→ **PROMPT**: Below are some entries. Repeat exactly the lines from the one with "1/2 (1973): 68." through the one with "[^16]: T. M. Thibodeau, trans., *The", and only those.

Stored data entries
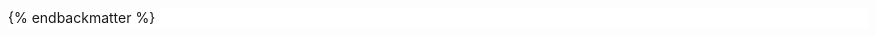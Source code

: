 [^23]: Writing of the symbolic multiplicity of the number eight, Johannes Scotus Erigena uses sonorous metaphor to express how the different connotations sound together within him, a sensory experience which Krautheimer interpreted as vibration. See Krautheimer, "Introduction", 9--10, and taken up in Crossley "Medieval Architecture and Meaning", 121.

[^24]: St Mary Redcliffe's north porch is one of only three hexagonally planned church porches in England. The other two, at Ludlow and Chipping Norton, display little of the fervent invention of the building on which they were presumably in some sense modelled. Nothing more than the hexagonal plan has been imitated and they stand as testament to the failure of subsequent architects or patrons to recognize or appreciate the imaginative complexities inherent in the great works of art they seek to emulate.

[^25]: Christopher Wilson, "St Mary Redcliffe, Bristol, Outer North Porch, North Side", in *Age of Chivalry: Art in Plantagenet England, 1200--1400*, ed. Jonathan Alexander and Paul Binski (London: Royal Academy of Art, 1987), 413, cat. no. 490.

[^26]: Wilson, "St Mary Redcliffe", 413.

[^27]: Wilson, "St Mary Redcliffe", 413.

[^28]: Cyrus Adler, ed., *The Jewish Encyclopedia: A Descriptive Record of the History, Religion, Literature, and Customs of the Jewish People from the Earliest Times to the Present Day*, Vol. 12 (New York and London: Funk and Wagnalls, 1905--12), 448.

[^29]: "Now when I Solomon heard this, I entered the Temple of God, and prayed with all my soul, night and day, that the demon might be delivered into my hands, and that I might gain authority over him. And it came about through my prayer that grace was given to me from the Lord Sabaoth by Michael his archangel. \[He brought me\] a little ring, having a seal consisting of an engraved stone, and said to me: 'Take, O Solomon, king, son of David, the gift which the Lord God has sent thee, the highest Sabaoth. With it thou shalt lock up all the demons of the earth, male and female; and with their help thou shalt build up Jerusalem. \[But\] thou \[must\] wear this seal of God. And this engraving of the seal of the ring sent thee is a Pentalpha.'" F. C. Conybeare, trans., "The Testament of Solomon", *The Jewish Quarterly Review* 11, no. 1 (1898): 16. That the hexagram and pentagram were interchangeable and the names *Seal of Solomon* and *Shield of David* were applied to both forms is noted in Adler, ed., *Jewish Encyclopedia*, 12: 337.

[^30]: Lunnon, "Making an Entrance", 32--34 and 67--68.

[^31]: Peter Fergusson, "Modernization and Mnemonics at Christ Church, Canterbury: The Treasury Building", *Journal of the Society of Architectural Historians* 65, no. 1 (2006): 50--67; Stephen Murray, "The Architectural Envelope of the Sainte-Chapelle of Paris", in *Pierre, Lumière, Couleur: Etudes d'histoire de l\'art du Moyen Âge en l\'honneur d'Anne Prache*: *Cultures et Civilisations Médiévale 20*, ed. Fabienne Joubert and Dany Sandron (Paris: Presses de l'Université de Paris-Sorbonne, 1999), 223--30.

[^32]: Murray, "Architectural Envelope", 229.

[^33]: Murray, "Architectural Envelope", 230.

[^34]: Frances Neale, ed., *William Worcestre:* *The Topography of Medieval Bristol*, Bristol Records Society Publications 51 (Bristol: Bristol Record Society, 2000), 153 and 277.

[^35]: Richard Morris, ed. and trans., *Old English Homilies and Homiletic Treatises of the Twelfth and Thirteenth Centuries: Edited from MSS. in the British Museum, Lambeth and Bodleian Libraries* (London: Trübner & Co., 1874--76), 8--9.

[^36]: Morris, ed. and trans., *Old English Homilies*, 10.

[^37]: *Sermon on the Nativity of the Blessed Virgin Mary* ascribed to Nicholas of Clairvaux, twelfth century. The passage is cited in Francis Wormald, "The Throne of Solomon and St Edward's Chair", in *De Artibus Opuscula XL: Essays in Honor of Erwin Panofsky*, Vol. 1, ed. Millard Meiss (New York: New York University Press, 1961), 534.

[^38]: That the throne of Solomon is analogous with the door of paradise was convincingly set out in Isa Ragusa, "Terror Demonum and Terror Inimicorum: The Two Lions of the Throne of Solomon and the Open Door of Paradise", *Zeitschrift für Kunstgeschichte* 40, no. 2 (1977): 93--114. See also Paul Binski, *Gothic Wonder: Art, Artifice and the Decorated Style, 1290--1350* (New Haven, CT, and London, Yale University Press, 2014), 198.

[^39]: Jill Caskey, "Whodunnit? Patronage, the Canon, and the Problematics of Agency in Romanesque and Gothic Art", in *A Companion to Medieval Art: Romanesque and Gothic Art in Northern Europe*, ed. Conrad Rudolf (Oxford: Blackwell Publishing, 2010), 193--212.

{% endbackmatter %}

[^1]: Richard Krautheimer, "Introduction to an 'Iconography of Medieval Architecture'", *Journal of the Warburg and Courtauld Institutes* 5, no. 2 (1942): 1--33.
[^2]: Paul Crossley, "Medieval Architecture and Meaning: The Limits of Iconography", *The Burlington Magazine* 130, no. 1019 (1988): 116--21; Richard Gem, "Towards an Iconography of Anglo-Saxon Architecture", *Journal of the Warburg and Courtauld Institutes* 46 (1983): 1--18.
[^3]: Helen E. Lunnon, "'I will have one porch of stone . . . over my grave': Medieval Parish Church Porches and their Function as Tomb Canopies", *Church Monuments* 27 (2012): 53--65.
[^4]: C. Warren Hollister, "Mandeville, Geoffrey de, first earl of Essex ", in *Oxford Dictionary of National Biography*, online edition (Oxford: Oxford University Press, 2004), accessed 26 January 2017.
[^5]: David Park, "Medieval Burials and Monuments", in *The Temple Church in London: History, Architecture, Art*, ed. Robin Griffith-Jones and David Park (Woodbridge: Boydell, 2010), 67--92.
[^6]: Helen E. Lunnon, "Making an Entrance: Studies of Medieval Church Porches in Norfolk" (unpublished PhD thesis, University of East Anglia, 2012), 19--20.
[^7]: Theoderich, *Guide to the Holy Land*, trans. Aubrey Stewart, ed. Ronald G. Musto, 2nd edn (New York: Italica Press, 1986), 28.
[^8]: Krautheimer, "Introduction", 14.
[^9]: For a discussion of the geometry and proportional design grid for a fictional gothic portal and porch, see Linda Neagley, "A Late Gothic Architectural Drawing at The Cloisters", in *Reading Medieval Images: The Art Historian and the Object*, ed. Elizabeth Sears and Thelma K. Thomas (Ann Arbor, MI: University of Michigan Press, 2002), 91--99.
[^10]: Eric Fernie and A. B. Whittingham, *The Early Communar and Pittancer Rolls of Norwich Cathedral Priory: With an Account of the Building of the Cloister* (Norwich: Norfolk Record Society, 1972).
[^11]: For discussion of gothic cloisters as foci for architectural experimentation, see Linda Monkton, "Experimental Architecture? Vaulting and West Country Cloisters in the Late Middle Ages", *Journal of the British Archaeological Association* 159, no. 1 (2006): 249--83.
[^12]: Krautheimer, "Introduction", 7.
[^13]: Wayne Dynes, "The Medieval Cloister as Portico of Solomon", *Gesta* 12, no. 1/2 (1973): 68.
[^14]: This form of entrance building is known in various parts of England. Norfolk has seventeen examples, there are at least twenty in Suffolk and others can be found across England, including the examples of the south towers at Sutton-under-Brailes in Warwickshire and Melbury Bubb in Dorset, All Saints Canterbury, Ringmore in Devon, Yeldham in Essex, Tutbury in Staffordshire, and Norbury in Derbyshire. In Somerset, there are at least twelve examples of porch-towers and in Wiltshire at least ten.
[^15]: The chancel at Wicklewood was remodelled in 1412, and the material evidence suggests that the porch-tower was constructed in the same programme of works (NRO DCN 1/6/50-57); the porch-tower at Holme-next-the-Sea is mentioned in the inscription on the memorial brass of Henry Nottingham, dated 1405: "Henry Notyngham and hys wyffe lye here Yat maden this chirche stepull and quere."
[^16]: T. M. Thibodeau, trans., *The Rationale Divinorum Officiorum of William Durand of Mende: A New Translation of the Prologue and Book One* (New York: Columbia University Press, 2007), 17--18.
[^17]: Julian Luxford, "Architecture and Environment: St Benet's Holm and the Fashioning of the English Monastic Gatehouse", *Architectural History* 57 (2014): 31--72 (59--60).
[^18]: John Goodall, "The English Gatehouse", *Architectural History* 55 (2012): 1--23.
[^19]: For recent discussion of these two gatehouses in their architectural and environmental context, see Luxford, "Architecture and Environment".
[^20]: Fernie and Whittingham, *Early Communar and Pittancer Rolls*, 33, 90.
[^21]: Veronica Sekules, "The Gothic Sculpture", in *Norwich Cathedral: Church, City and Diocese, 1096--1996*, ed. Ian Atherton, Eric Fernie, Christopher Harper-Bill, and Hassell Smith (London: Hambledon Press, 1996), 199--202.
[^22]: Krautheimer, "Introduction", 20.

→ **ANSWER**:
[^13]: Wayne Dynes, "The Medieval Cloister as Portico of Solomon", *Gesta* 12, no. 1/2 (1973): 68.
[^14]: This form of entrance building is known in various parts of England. Norfolk has seventeen examples, there are at least twenty in Suffolk and others can be found across England, including the examples of the south towers at Sutton-under-Brailes in Warwickshire and Melbury Bubb in Dorset, All Saints Canterbury, Ringmore in Devon, Yeldham in Essex, Tutbury in Staffordshire, and Norbury in Derbyshire. In Somerset, there are at least twelve examples of porch-towers and in Wiltshire at least ten.
[^15]: The chancel at Wicklewood was remodelled in 1412, and the material evidence suggests that the porch-tower was constructed in the same programme of works (NRO DCN 1/6/50-57); the porch-tower at Holme-next-the-Sea is mentioned in the inscription on the memorial brass of Henry Nottingham, dated 1405: "Henry Notyngham and hys wyffe lye here Yat maden this chirche stepull and quere."
[^16]: T. M. Thibodeau, trans., *The Rationale Divinorum Officiorum of William Durand of Mende: A New Translation of the Prologue and Book One* (New York: Columbia University Press, 2007), 17--18.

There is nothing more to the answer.